The show joins a recent swell of small screen stories that delight in pitting those with enormous privilege against each other in the name of power or revenge. Netflix’s elitist tale of Regency intrigue Bridgerton is already the most-discussed show of 2021, and has reportedly reached 63 million households in less than a month. The Murdoch family-inspired, multi-Emmy winning Succession is currently filming its third season. Gossip Girl – a beloved teen show built on rich people’s ability to betray and belittle each other – has been revamped for a new generation.

The foundations for TV’s newest obsession were laid well in advance thanks to a few key players: the Real Housewives and a surrounding slew of reality shows spotlighting the 1 per cent, and showrunners like Ryan Murphy. Fast-approaching its 10th season with a record-breaking $43 million budget, Murphy’s American Horror Story is a paragon of glib, graphic violence set in an alternating series of lush, baroque settings, with plenty of hand-wringing, ruthlessly rich caricatures that meet grisly ends.
Teen shows also encouraged a generation to relish the backstabbing politics amongst their glossy-haired ensembles. Shows that centralised privilege proved more enduring. Gossip Girls’ Upper East Side setting and the gated communities in The O.C. were the battle grounds that we wanted to keep revisiting, and the shows’ most transparent characters – Gossip Girl’s ever-judging Blair Waldorf and The O.C.’s social climber Julie Cooper – were our favourites.
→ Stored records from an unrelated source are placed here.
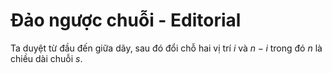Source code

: # Đảo ngược chuỗi - Editorial

Ta duyệt từ đầu đến giữa dãy, sau đó đổi chỗ hai vị trí $i$ và $n - i$ trong đó $n$ là chiều dài chuỗi $s$.
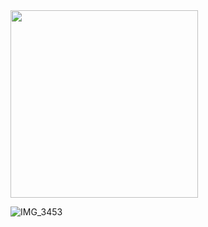 <img src="https://github.com/isikozguntopal/CardWorkoutGame/assets/150266122/880e32c3-2fc3-4071-8385-67e2ce3e118f" width="300">

![IMG_3453](https://github.com/isikozguntopal/CardWorkoutGame/assets/150266122/b42aecea-6523-4b98-9e29-2634a406a89e)
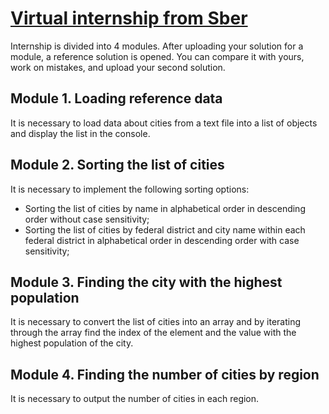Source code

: # [Virtual internship from Sber](https://1.studre.ru/sber-java)

Internship is divided into 4 modules. After uploading your solution for a module, a reference solution is opened. You can compare it with yours, work on mistakes, and upload your second solution.

## Module 1. Loading reference data

It is necessary to load data about cities from a text file into a list of objects and display the list in the console.

## Module 2. Sorting the list of cities

It is necessary to implement the following sorting options:
* Sorting the list of cities by name in alphabetical order in descending order without case sensitivity;
* Sorting the list of cities by federal district and city name within each federal district in alphabetical order in descending order with case sensitivity; 
## Module 3. Finding the city with the highest population

It is necessary to convert the list of cities into an array and by iterating through the array find the index of the element and the value with the highest population of the city.

## Module 4. Finding the number of cities by region

It is necessary to output the number of cities in each region.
Such was the success of The O.C., in fact, that it spawned three MTV reality shows: Laguna Beach, The Hills and The City, which followed a handful of former mansion-dwellers and their unrelatable yet compelling daily dramas. At the time, these shows were a sunny streak of escapism or a fictionalised, good-looking dose of the gossip and scandal that’s fed our appetites since the dawn of celebrity culture. Today, our choice to watch privilege unravel feels more personal and more political. With little to do at home than helplessly sit and watch a new daily horror unfold at the hands of a small, seemingly untouchable group of leaders, there’s a borrowed sense of satisfaction in watching powerful figures on screen being taken down in creative ways.
The ties between these stories and the Trump era especially are unavoidable. Bridgerton’s main villain is a wealthy Lord who makes a ham-fisted attempt to attack the show’s lead character before trying to bully her into marrying him. As Peter III in The Great, Nicholas Hoult delivers a delicious, career-best performance as a mercurial man-child who gropes, demeans and makes impulsive political decisions with abandon. It’s just as well that they didn’t have Twitter in the 1700s.

Comfort viewing may be a much-needed escape for a few hours during – to put it mildly – troubling times. Over 2020, Americans streamed more than 57 billion minutes of The Office (US), a show that left the air over seven years ago, and offers little in the way of peril. Yet these ruthless shows, even when set in hyperrealities, are a better representation of how people are feeling right now; angry and in need of catharsis. If they get a little eye candy at the same time, all the better.